• It is not yet possible to get the corrective genes into all the cancer cells in a patient's body.
• The amount of protein currently produced in cells bearing a newly transferred gene is often too low to expect
complete correction of the tumor-causing defect.
Other Approaches Researchers are investigating anticancer vaccines and antibodies directed against oncoproteins such as HER-2/neu and EGFR (epidermal growth factor receptor). The therapeutic use of antibodies, alone or as carriers of powerful drugs, cell toxins or radionuclides, has already been shown to interfere with the tumor-causing action of oncoproteins. Such antibodies can selectively inhibit cell growth in cell cultures and in cancer patients and will likely be the most easily realized anti-oncogene therapy.

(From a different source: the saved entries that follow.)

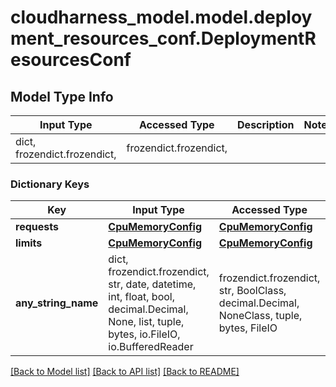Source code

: # cloudharness_model.model.deployment_resources_conf.DeploymentResourcesConf

## Model Type Info
Input Type | Accessed Type | Description | Notes
------------ | ------------- | ------------- | -------------
dict, frozendict.frozendict,  | frozendict.frozendict,  |  | 

### Dictionary Keys
Key | Input Type | Accessed Type | Description | Notes
------------ | ------------- | ------------- | ------------- | -------------
**requests** | [**CpuMemoryConfig**](CpuMemoryConfig.md) | [**CpuMemoryConfig**](CpuMemoryConfig.md) |  | [optional] 
**limits** | [**CpuMemoryConfig**](CpuMemoryConfig.md) | [**CpuMemoryConfig**](CpuMemoryConfig.md) |  | [optional] 
**any_string_name** | dict, frozendict.frozendict, str, date, datetime, int, float, bool, decimal.Decimal, None, list, tuple, bytes, io.FileIO, io.BufferedReader | frozendict.frozendict, str, BoolClass, decimal.Decimal, NoneClass, tuple, bytes, FileIO | any string name can be used but the value must be the correct type | [optional]

[[Back to Model list]](../../README.md#documentation-for-models) [[Back to API list]](../../README.md#documentation-for-api-endpoints) [[Back to README]](../../README.md)

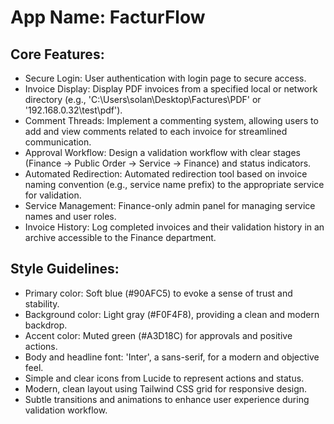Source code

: # **App Name**: FacturFlow

## Core Features:

- Secure Login: User authentication with login page to secure access.
- Invoice Display: Display PDF invoices from a specified local or network directory (e.g., 'C:\Users\solan\Desktop\Factures\PDF' or '192.168.0.32\test\pdf').
- Comment Threads: Implement a commenting system, allowing users to add and view comments related to each invoice for streamlined communication.
- Approval Workflow: Design a validation workflow with clear stages (Finance -> Public Order -> Service -> Finance) and status indicators.
- Automated Redirection: Automated redirection tool based on invoice naming convention (e.g., service name prefix) to the appropriate service for validation.
- Service Management: Finance-only admin panel for managing service names and user roles.
- Invoice History: Log completed invoices and their validation history in an archive accessible to the Finance department.

## Style Guidelines:

- Primary color: Soft blue (#90AFC5) to evoke a sense of trust and stability.
- Background color: Light gray (#F0F4F8), providing a clean and modern backdrop.
- Accent color: Muted green (#A3D18C) for approvals and positive actions.
- Body and headline font: 'Inter', a sans-serif, for a modern and objective feel.
- Simple and clear icons from Lucide to represent actions and status.
- Modern, clean layout using Tailwind CSS grid for responsive design.
- Subtle transitions and animations to enhance user experience during validation workflow.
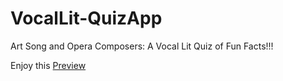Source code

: # VocalLit-QuizApp

Art Song and Opera Composers: A Vocal Lit Quiz of Fun Facts!!!

Enjoy this [Preview](http://htmlpreview.github.io/?https://github.com/amyspeed/)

A different approach involves new drugs that can inactivate oncoproteins such as ras or associated enzymes such as protein tyrosine kinases. Yet another approach focuses on DNA- or RNA-binding drugs that recognize specific gene sequences such as antisense oligomers directed against the c-myc and c-myb transcripts that can inhibit intracellular expression of specific oncogenes .
These approaches all attempt to develop cancer treatments that target specific genetic defects. In theory, such treatments will be able to reduce the uncomfortable and life-threatening side effects now associated with chemotherapy .
Most important, some form of oncogene therapy could potentially be used to prevent tumors in people who are at a higher than normal risk for cancer because of their family history or environmental exposure.